Saved entries:
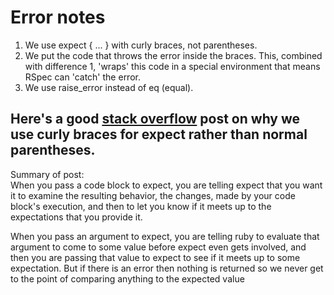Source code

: # Error notes

1. We use expect { ... } with curly braces, not parentheses.
2. We put the code that throws the error inside the braces. This, combined with difference 1, 'wraps' this code in a special environment that means RSpec can 'catch' the error.
3. We use raise_error instead of eq (equal).

Here's a good [stack overflow](https://stackoverflow.com/questions/21567838/when-to-use-curly-braces-vs-parenthesis-in-expect-rspec-method) post on why we use curly braces for expect rather than normal parentheses. 
---
Summary of post:         
When you pass a code block to expect, you are telling expect that you want it to examine the resulting behavior, the changes, made by your code block's execution, and then to let you know if it meets up to the expectations that you provide it.

When you pass an argument to expect, you are telling ruby to evaluate that argument to come to some value before expect even gets involved, and then you are passing that value to expect to see if it meets up to some expectation. But if there is an error then nothing is returned so we never get to the point of comparing anything to the expected value

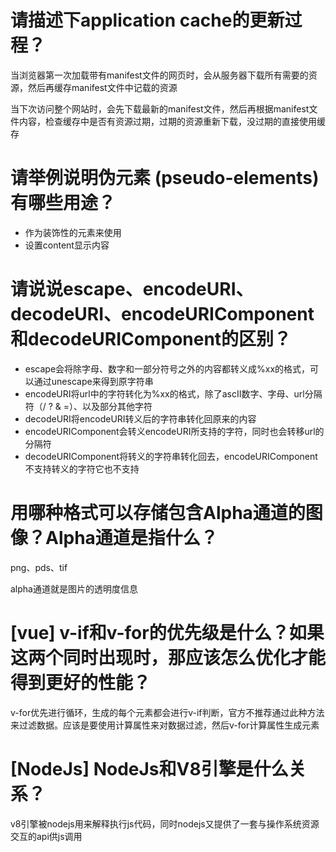 # 请描述下application cache的更新过程？

当浏览器第一次加载带有manifest文件的网页时，会从服务器下载所有需要的资源，然后再缓存manifest文件中记载的资源

当下次访问整个网站时，会先下载最新的manifest文件，然后再根据manifest文件内容，检查缓存中是否有资源过期，过期的资源重新下载，没过期的直接使用缓存

# 请举例说明伪元素 (pseudo-elements) 有哪些用途？

- 作为装饰性的元素来使用
- 设置content显示内容

# 请说说escape、encodeURI、decodeURI、encodeURIComponent和decodeURIComponent的区别？

- escape会将除字母、数字和一部分符号之外的内容都转义成%xx的格式，可以通过unescape来得到原字符串
- encodeURI将url中的字符转化为%xx的格式，除了ascII数字、字母、url分隔符（/ ? & =）、以及部分其他字符
- decodeURI将encodeURI转义后的字符串转化回原来的内容
- encodeURIComponent会转义encodeURI所支持的字符，同时也会转移url的分隔符
- decodeURIComponent将转义的字符串转化回去，encodeURIComponent不支持转义的字符它也不支持

# 用哪种格式可以存储包含Alpha通道的图像？Alpha通道是指什么？

png、pds、tif

alpha通道就是图片的透明度信息

# [vue] v-if和v-for的优先级是什么？如果这两个同时出现时，那应该怎么优化才能得到更好的性能？

v-for优先进行循环，生成的每个元素都会进行v-if判断，官方不推荐通过此种方法来过滤数据。应该是要使用计算属性来对数据过滤，然后v-for计算属性生成元素

# [NodeJs] NodeJs和V8引擎是什么关系？

v8引擎被nodejs用来解释执行js代码，同时nodejs又提供了一套与操作系统资源交互的api供js调用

Instructions to follow: Pick out every line above that holds the word "xx的格式" and copy it.

Your solution:
- escape会将除字母、数字和一部分符号之外的内容都转义成%xx的格式，可以通过unescape来得到原字符串
- encodeURI将url中的字符转化为%xx的格式，除了ascII数字、字母、url分隔符（/ ? & =）、以及部分其他字符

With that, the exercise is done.